A judge may not award such damages, but the claim has a terrifying chilling effect. Who wouldn’t settle for one percent, 5400 euro? Otherwise, an infringer runs the risk of having to sell his or her house for copying a hard disk.
The threat of excessive damages payments will also have a chilling effect on Internet service providers, and so on the right to freedom of expression.
Their enabler to the right to participate in cultural life may sell 100 illegal copies of a CD for 2 euro, the enabler then has a gross revenue of 200 euro. With damages based on retail price, the enabler may have to pay 2000 euro damages (100 x 20), ten times his gross revenue. And to add insult to injury, he may have to turn in his meager profits and may have his computer destroyed.
The secret negotiations led to ACTA-plus damages which will have a terrifying chilling effect and which will harm the right to freedom of expression, the right to participate in culture and the right to access to knowledge.
fn 35 reads: “In the case of the Union, this would also include, in appropriate cases, elements other than economic factors such as the moral prejudice caused to the right holder by the infringement.”
fn 33 reads: “A Party may exclude patents from the scope of Section C (Civil Enforcement of Intellectual Property Rights).”
Marietje Schaake’s Parliamentary question to Commissioner de Gucht on ACTA provisions in EU-Singapore FTA text
I’m not convinced by the commission’s answer. The commission writes that the overall principle is adequate damages, and “paragraph 2 of Article 11.44 of the EU-Singapore FTA only illustrates a wide range of optional methods”. Yes, but these optional methods are in my opinion above adequate, as I show above. When you give examples of adequate which are above adequate, you distort legal thinking, you mess with definitions.
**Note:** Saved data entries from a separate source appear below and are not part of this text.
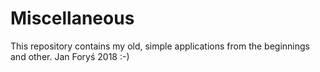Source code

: ﻿# Miscellaneous
This repository contains my old, simple applications from the beginnings and other.
Jan Foryś 2018 :-)
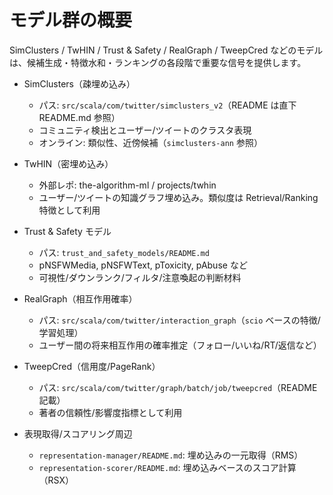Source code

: # モデル群の概要

SimClusters / TwHIN / Trust & Safety / RealGraph / TweepCred などのモデルは、候補生成・特徴水和・ランキングの各段階で重要な信号を提供します。

- SimClusters（疎埋め込み）
  - パス: `src/scala/com/twitter/simclusters_v2`（README は直下 README.md 参照）
  - コミュニティ検出とユーザー/ツイートのクラスタ表現
  - オンライン: 類似性、近傍候補（`simclusters-ann` 参照）

- TwHIN（密埋め込み）
  - 外部レポ: the-algorithm-ml / projects/twhin
  - ユーザー/ツイートの知識グラフ埋め込み。類似度は Retrieval/Ranking 特徴として利用

- Trust & Safety モデル
  - パス: `trust_and_safety_models/README.md`
  - pNSFWMedia, pNSFWText, pToxicity, pAbuse など
  - 可視性/ダウンランク/フィルタ/注意喚起の判断材料

- RealGraph（相互作用確率）
  - パス: `src/scala/com/twitter/interaction_graph`（`scio` ベースの特徴/学習処理）
  - ユーザー間の将来相互作用の確率推定（フォロー/いいね/RT/返信など）

- TweepCred（信用度/PageRank）
  - パス: `src/scala/com/twitter/graph/batch/job/tweepcred`（README 記載）
  - 著者の信頼性/影響度指標として利用

- 表現取得/スコアリング周辺
  - `representation-manager/README.md`: 埋め込みの一元取得（RMS）
  - `representation-scorer/README.md`: 埋め込みベースのスコア計算（RSX）

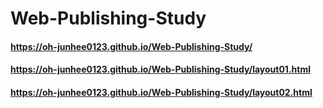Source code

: # Web-Publishing-Study

#### https://oh-junhee0123.github.io/Web-Publishing-Study/
#### https://oh-junhee0123.github.io/Web-Publishing-Study/layout01.html
#### https://oh-junhee0123.github.io/Web-Publishing-Study/layout02.html
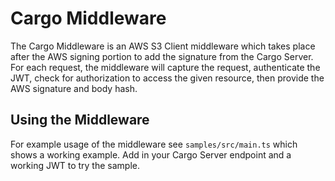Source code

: # Cargo Middleware

The Cargo Middleware is an AWS S3 Client middleware which takes place after the AWS signing portion to add the signature from the Cargo Server.  For each request, the middleware will capture the request, authenticate the JWT, check for authorization to access the given resource, then provide the AWS signature and body hash. 

## Using the Middleware

For example usage of the middleware see `samples/src/main.ts` which shows a working example. Add in your Cargo Server endpoint and a working JWT to try the sample.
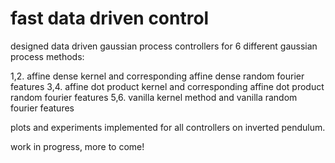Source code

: # fast data driven control

designed data driven gaussian process controllers for 6 different gaussian process methods: 

1,2. affine dense kernel and corresponding affine dense random fourier features
3,4. affine dot product kernel and corresponding affine dot product random fourier features
5,6. vanilla kernel method and vanilla random fourier features

plots and experiments implemented for all controllers on inverted pendulum.

work in progress, more to come!
 
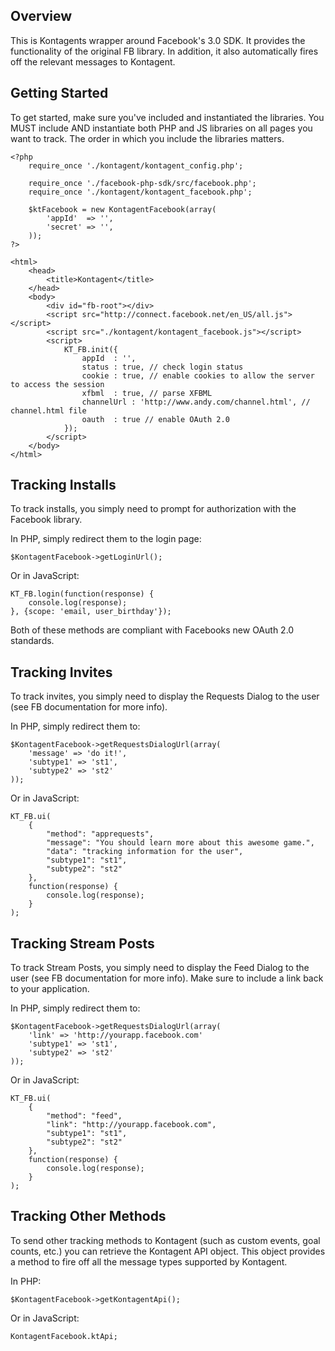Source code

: Overview
-----------------

This is Kontagents wrapper around Facebook's 3.0 SDK. It provides the functionality of the original FB library. In addition, it also automatically fires off the relevant messages to Kontagent.

Getting Started
-----------------

To get started, make sure you've included and instantiated the libraries. You MUST include AND instantiate both PHP and JS libraries on all pages you want to track. The order in which you include the libraries matters.

    <?php
        require_once './kontagent/kontagent_config.php';

        require_once './facebook-php-sdk/src/facebook.php';
        require_once './kontagent/kontagent_facebook.php';
        
        $ktFacebook = new KontagentFacebook(array(
            'appId'  => '',
            'secret' => '',
        ));
    ?>

    <html>
        <head>
            <title>Kontagent</title>
        </head>
        <body>
            <div id="fb-root"></div>
            <script src="http://connect.facebook.net/en_US/all.js"></script>
            <script src="./kontagent/kontagent_facebook.js"></script>
            <script>
                KT_FB.init({
                    appId  : '',
                    status : true, // check login status
                    cookie : true, // enable cookies to allow the server to access the session
                    xfbml  : true, // parse XFBML
                    channelUrl : 'http://www.andy.com/channel.html', // channel.html file
                    oauth  : true // enable OAuth 2.0
                });
            </script>
        </body>
    </html>

Tracking Installs
-----------------

To track installs, you simply need to prompt for authorization with the Facebook library.

In PHP, simply redirect them to the login page:

    $KontagentFacebook->getLoginUrl();

Or in JavaScript:

    KT_FB.login(function(response) {
        console.log(response);
    }, {scope: 'email, user_birthday'});

Both of these methods are compliant with Facebooks new OAuth 2.0 standards.

Tracking Invites
-----------------

To track invites, you simply need to display the Requests Dialog to the user (see FB documentation for more info).

In PHP, simply redirect them to:

    $KontagentFacebook->getRequestsDialogUrl(array(
        'message' => 'do it!', 
        'subtype1' => 'st1',
        'subtype2' => 'st2'
    ));

Or in JavaScript:

    KT_FB.ui(
        {
            "method": "apprequests", 
            "message": "You should learn more about this awesome game.", 
            "data": "tracking information for the user",
            "subtype1": "st1",
            "subtype2": "st2"
        },
        function(response) {
            console.log(response);
        }
    );

Tracking Stream Posts
-----------------

To track Stream Posts, you simply need to display the Feed Dialog to the user (see FB documentation for more info). Make sure to include a link back to your application.

In PHP, simply redirect them to:

    $KontagentFacebook->getRequestsDialogUrl(array(
        'link' => 'http://yourapp.facebook.com'
        'subtype1' => 'st1',
        'subtype2' => 'st2'
    ));

Or in JavaScript:

    KT_FB.ui(
        {
            "method": "feed", 
            "link": "http://yourapp.facebook.com", 
            "subtype1": "st1",
            "subtype2": "st2"
        },
        function(response) {
            console.log(response);
        }
    );

Tracking Other Methods
-----------------

To send other tracking methods to Kontagent (such as custom events, goal counts, etc.) you can retrieve the Kontagent API object. This object provides a method to fire off all the message types supported by Kontagent.

In PHP:

    $KontagentFacebook->getKontagentApi();

Or in JavaScript:

    KontagentFacebook.ktApi;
Then, the article continues (see above) with “judicial authorities have the authority to order the infringer to pay the right holder the infringer’s profits that are attributable to the infringement, (…) in addition to (…) the damages.”
So this is in addition to the damages. Does the end result still have to be adequate, or can it go above that, as the text says “in addition”?
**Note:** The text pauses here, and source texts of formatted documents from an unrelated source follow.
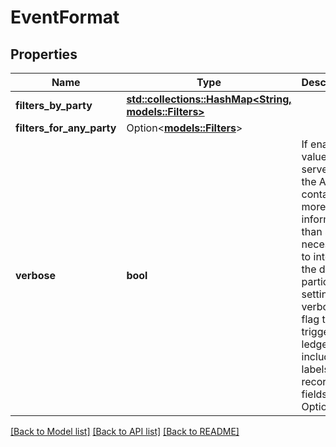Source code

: # EventFormat

## Properties

Name | Type | Description | Notes
------------ | ------------- | ------------- | -------------
**filters_by_party** | [**std::collections::HashMap<String, models::Filters>**](Filters.md) |  | 
**filters_for_any_party** | Option<[**models::Filters**](Filters.md)> |  | [optional]
**verbose** | **bool** | If enabled, values served over the API will contain more information than strictly necessary to interpret the data. In particular, setting the verbose flag to true triggers the ledger to include labels for record fields. Optional | 

[[Back to Model list]](../README.md#documentation-for-models) [[Back to API list]](../README.md#documentation-for-api-endpoints) [[Back to README]](../README.md)


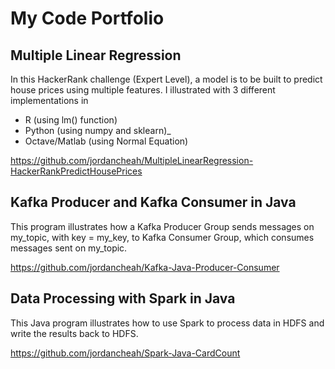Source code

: # My Code Portfolio

## Multiple Linear Regression

In this HackerRank challenge (Expert Level), a model is to be built to predict house prices using multiple features.  I illustrated with 3 different implementations in 
* R (using lm() function)
* Python (using numpy and sklearn)_
* Octave/Matlab (using Normal Equation)

https://github.com/jordancheah/MultipleLinearRegression-HackerRankPredictHousePrices

## Kafka Producer and Kafka Consumer in Java

This program illustrates how a Kafka Producer Group sends messages on my_topic, with key = my_key, to Kafka Consumer Group, which consumes messages sent on my_topic.

https://github.com/jordancheah/Kafka-Java-Producer-Consumer

## Data Processing with Spark in Java

This Java program illustrates how to use Spark to process data in HDFS and write the results back to HDFS.

https://github.com/jordancheah/Spark-Java-CardCount




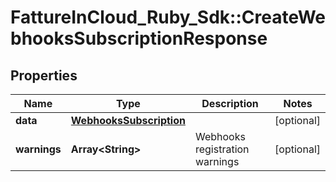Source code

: # FattureInCloud_Ruby_Sdk::CreateWebhooksSubscriptionResponse

## Properties

| Name | Type | Description | Notes |
| ---- | ---- | ----------- | ----- |
| **data** | [**WebhooksSubscription**](WebhooksSubscription.md) |  | [optional] |
| **warnings** | **Array&lt;String&gt;** | Webhooks registration warnings | [optional] |

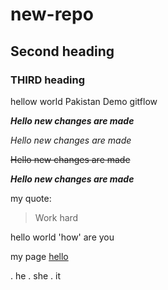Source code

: # new-repo

## Second heading

### THIRD heading
hellow world
Pakistan
Demo gitflow

***Hello new changes are made***

*Hello new changes are made*

~~Hello new changes are made~~

***Hello new changes are made***

my quote:
> Work hard


hello world 'how' are you
 
 
my page [hello](https://github.com) 


. he
. she
. it
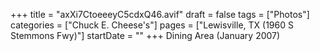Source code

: +++
title = "axXi7CtoeeeyC5cdxQ46.avif"
draft = false
tags = ["Photos"]
categories = ["Chuck E. Cheese's"]
pages = ["Lewisville, TX (1960 S Stemmons Fwy)"]
startDate = ""
+++
Dining Area (January 2007)
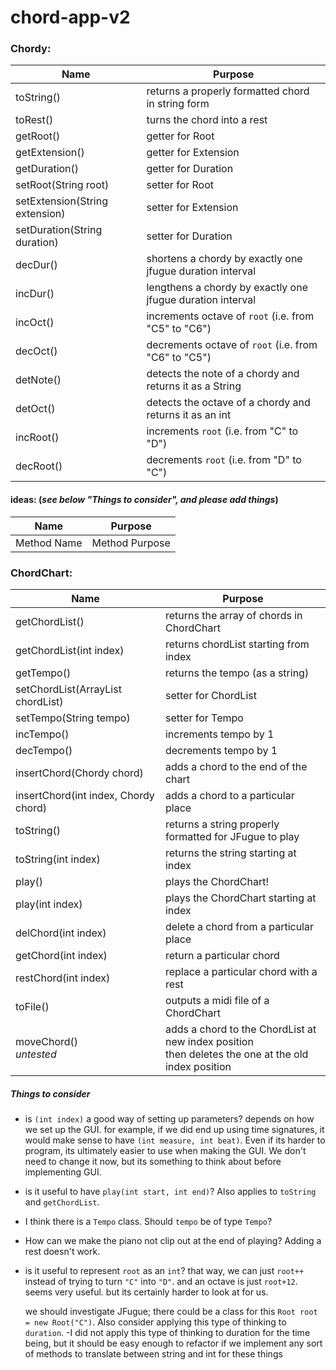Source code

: # chord-app-v2

### Chordy:

Name | Purpose
 --- | --- 
toString() | returns a properly formatted chord in string form
toRest() | turns the chord into a rest
getRoot() | getter for Root
getExtension() | getter for Extension
getDuration() | getter for Duration
setRoot(String root) | setter for Root
setExtension(String extension) | setter for Extension
setDuration(String duration) | setter for Duration
decDur() | shortens a chordy by exactly one jfugue duration interval
incDur() | lengthens a chordy by exactly one jfugue duration interval
incOct() | increments octave of `root` (i.e. from "C5" to "C6")
decOct() | decrements octave of `root` (i.e. from "C6" to "C5")
detNote() | detects the note of a chordy and returns it as a String
detOct() | detects the octave of a chordy and returns it as an int
incRoot() | increments `root` (i.e. from "C" to "D")
decRoot() | decrements `root` (i.e. from "D" to "C")

#### ideas: (*see below "Things to consider", and please add things*)
Name | Purpose
 --- | --- 
Method Name | Method Purpose

### ChordChart:

Name | Purpose
 --- | --- 
getChordList() | returns the array of chords in ChordChart
getChordList(int index) | returns chordList starting from index
getTempo() | returns the tempo (as a string)
setChordList(ArrayList<Chordy> chordList) | setter for ChordList
setTempo(String tempo) | setter for Tempo
incTempo() | increments tempo by 1
decTempo() | decrements tempo by 1
insertChord(Chordy chord) | adds a chord to the end of the chart
insertChord(int index, Chordy chord) | adds a chord to a particular place
toString() | returns a string properly formatted for JFugue to play
toString(int index) | returns the string starting at index
play() | plays the ChordChart!
play(int index) | plays the ChordChart starting at index
delChord(int index) | delete a chord from a particular place
getChord(int index) | return a particular chord
restChord(int index) | replace a particular chord with a rest
toFile() | outputs a midi file of a ChordChart
moveChord() <br> *untested* | adds a chord to the ChordList at new index position <br> then deletes the one at the old index position

##### Things to consider
 - is `(int index)` a good way of setting up parameters?
   depends on how we set up the GUI. for example, if we did end up using time signatures,
   it would make sense to have `(int measure, int beat)`.
   Even if its harder to program, its ultimately easier to use when making the GUI.
   We don't need to change it now, but its something to think about before implementing GUI.
 - is it useful to have `play(int start, int end)`?  Also applies to `toString` and `getChordList`.
 - I think there is a `Tempo` class.  Should `tempo` be of type `Tempo`?
 - How can we make the piano not clip out at the end of playing? Adding a rest doesn't work.
 - is it useful to represent `root` as an `int`?
   that way, we can just `root++` instead of trying to turn `"C"` into `"D"`.
   and an octave is just `root+12`. seems very useful. but its certainly harder to look at for us.
   
   we should investigate JFugue; there could be a class for this `Root root = new Root("C")`.
   Also consider applying this type of thinking to `duration`.
        -I did not apply this type of thinking to duration for the time being,
         but it should be easy enough to refactor if we implement any sort of methods
         to translate between string and int for these things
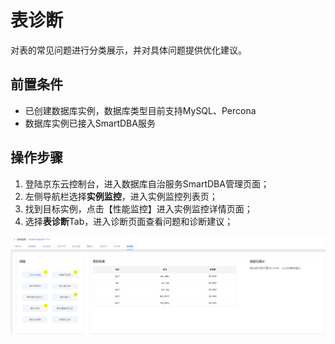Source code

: # 表诊断

对表的常见问题进行分类展示，并对具体问题提供优化建议。

## 前置条件

* 已创建数据库实例，数据库类型目前支持MySQL、Percona
* 数据库实例已接入SmartDBA服务

## 操作步骤

1. 登陆京东云控制台，进入数据库自治服务SmartDBA管理页面；
2. 左侧导航栏选择**实例监控**，进入实例监控列表页；
3. 找到目标实例，点击【性能监控】进入实例监控详情页面；
4. 选择**表诊断**Tab，进入诊断页面查看问题和诊断建议；

![](../../image/SmartDBA/table_diagnosis.png)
If the end result has to be adequate, just adequate without any addition would have been best. The FTA text is confusing, seems meant to create an upward trend.
The FTA exports EU law (Intellectual Property Rights Enforcement Directive (IPRED): inaudita altera parte, injunctions, etc). I’m not happy with that, as it takes away policy space needed for reform. Last year we had a consultation on reform of IPRED, the FFII argued that the EU has to bring IPRED in line with the ICESCR.
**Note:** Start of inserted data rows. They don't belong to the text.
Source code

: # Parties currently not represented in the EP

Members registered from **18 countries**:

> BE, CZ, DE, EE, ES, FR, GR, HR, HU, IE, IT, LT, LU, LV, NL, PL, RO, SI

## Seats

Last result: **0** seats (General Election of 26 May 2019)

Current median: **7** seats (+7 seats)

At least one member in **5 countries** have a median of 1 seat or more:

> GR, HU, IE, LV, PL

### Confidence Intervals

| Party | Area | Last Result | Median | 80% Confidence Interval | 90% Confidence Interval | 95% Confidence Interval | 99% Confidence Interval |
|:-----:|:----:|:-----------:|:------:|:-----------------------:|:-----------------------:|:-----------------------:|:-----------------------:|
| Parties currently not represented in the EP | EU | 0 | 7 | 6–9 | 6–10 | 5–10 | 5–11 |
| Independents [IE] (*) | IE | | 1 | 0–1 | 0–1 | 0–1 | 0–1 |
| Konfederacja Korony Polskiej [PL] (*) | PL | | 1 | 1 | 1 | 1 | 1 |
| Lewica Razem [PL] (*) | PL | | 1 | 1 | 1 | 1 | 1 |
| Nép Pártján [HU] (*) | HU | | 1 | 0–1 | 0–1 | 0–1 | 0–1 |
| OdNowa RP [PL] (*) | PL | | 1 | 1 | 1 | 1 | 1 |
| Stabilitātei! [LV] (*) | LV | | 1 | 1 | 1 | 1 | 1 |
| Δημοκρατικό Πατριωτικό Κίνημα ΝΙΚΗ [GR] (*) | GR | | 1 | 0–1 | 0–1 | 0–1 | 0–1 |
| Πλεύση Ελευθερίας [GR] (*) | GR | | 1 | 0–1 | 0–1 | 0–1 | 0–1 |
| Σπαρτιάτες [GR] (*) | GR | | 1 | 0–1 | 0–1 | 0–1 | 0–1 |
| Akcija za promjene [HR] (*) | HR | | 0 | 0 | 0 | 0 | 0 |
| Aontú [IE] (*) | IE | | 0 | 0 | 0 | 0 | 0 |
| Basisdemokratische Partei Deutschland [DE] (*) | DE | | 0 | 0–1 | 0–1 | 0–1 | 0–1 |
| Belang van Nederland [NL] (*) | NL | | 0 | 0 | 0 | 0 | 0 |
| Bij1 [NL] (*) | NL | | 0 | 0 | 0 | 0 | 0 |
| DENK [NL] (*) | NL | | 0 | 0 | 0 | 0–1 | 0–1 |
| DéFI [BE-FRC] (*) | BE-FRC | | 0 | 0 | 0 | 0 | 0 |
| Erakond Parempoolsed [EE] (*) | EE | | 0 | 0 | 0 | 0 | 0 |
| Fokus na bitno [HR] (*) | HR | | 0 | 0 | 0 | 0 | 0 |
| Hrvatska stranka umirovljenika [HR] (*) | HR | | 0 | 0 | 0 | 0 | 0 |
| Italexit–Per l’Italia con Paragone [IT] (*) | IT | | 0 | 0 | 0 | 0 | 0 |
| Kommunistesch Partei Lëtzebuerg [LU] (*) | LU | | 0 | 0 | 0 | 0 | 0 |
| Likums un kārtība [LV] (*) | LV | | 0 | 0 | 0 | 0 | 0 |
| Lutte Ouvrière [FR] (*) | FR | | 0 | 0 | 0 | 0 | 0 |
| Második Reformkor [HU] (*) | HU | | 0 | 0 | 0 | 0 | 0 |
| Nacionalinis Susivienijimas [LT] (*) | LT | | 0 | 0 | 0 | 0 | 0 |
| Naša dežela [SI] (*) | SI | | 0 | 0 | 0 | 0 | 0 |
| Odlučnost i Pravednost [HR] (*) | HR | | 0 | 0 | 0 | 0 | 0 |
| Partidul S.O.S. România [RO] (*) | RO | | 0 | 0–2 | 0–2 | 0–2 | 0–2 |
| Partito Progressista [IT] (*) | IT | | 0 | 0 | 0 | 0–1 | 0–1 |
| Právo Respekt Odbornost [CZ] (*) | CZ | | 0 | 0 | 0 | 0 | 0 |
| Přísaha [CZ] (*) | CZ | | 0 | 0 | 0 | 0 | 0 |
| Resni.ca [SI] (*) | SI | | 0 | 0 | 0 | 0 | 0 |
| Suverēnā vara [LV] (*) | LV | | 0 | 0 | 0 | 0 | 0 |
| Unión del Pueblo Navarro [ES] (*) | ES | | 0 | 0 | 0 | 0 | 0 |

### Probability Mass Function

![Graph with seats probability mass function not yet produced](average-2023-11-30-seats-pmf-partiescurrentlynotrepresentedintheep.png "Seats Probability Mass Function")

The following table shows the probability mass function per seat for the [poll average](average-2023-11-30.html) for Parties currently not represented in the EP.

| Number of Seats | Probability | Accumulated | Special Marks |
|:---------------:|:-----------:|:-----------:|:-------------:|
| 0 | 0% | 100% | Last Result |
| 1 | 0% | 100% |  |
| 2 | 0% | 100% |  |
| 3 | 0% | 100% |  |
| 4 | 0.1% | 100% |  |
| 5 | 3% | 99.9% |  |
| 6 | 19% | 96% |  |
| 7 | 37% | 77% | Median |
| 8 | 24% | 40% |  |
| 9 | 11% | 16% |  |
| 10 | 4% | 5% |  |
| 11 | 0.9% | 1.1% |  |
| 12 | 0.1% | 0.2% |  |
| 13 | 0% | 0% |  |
FFII, 2013, EU law and the International Covenant on Economic, Social and Cultural,
Exporting IPRED makes that harder, and makes reform vulnerable for both state-to-state and investor-to-state dispute settlement (if the latter makes it to the agreement, there are plans to add it at some point).
Regarding Glyn’s question below, which I had overlooked (apologies): Yes, like ACTA the council and parliament will have to ratify it.
And then? Possibly the commission will propose to update IPRED, oh, it is not a change, just bring language up to date… And so the IP ratchet goes on.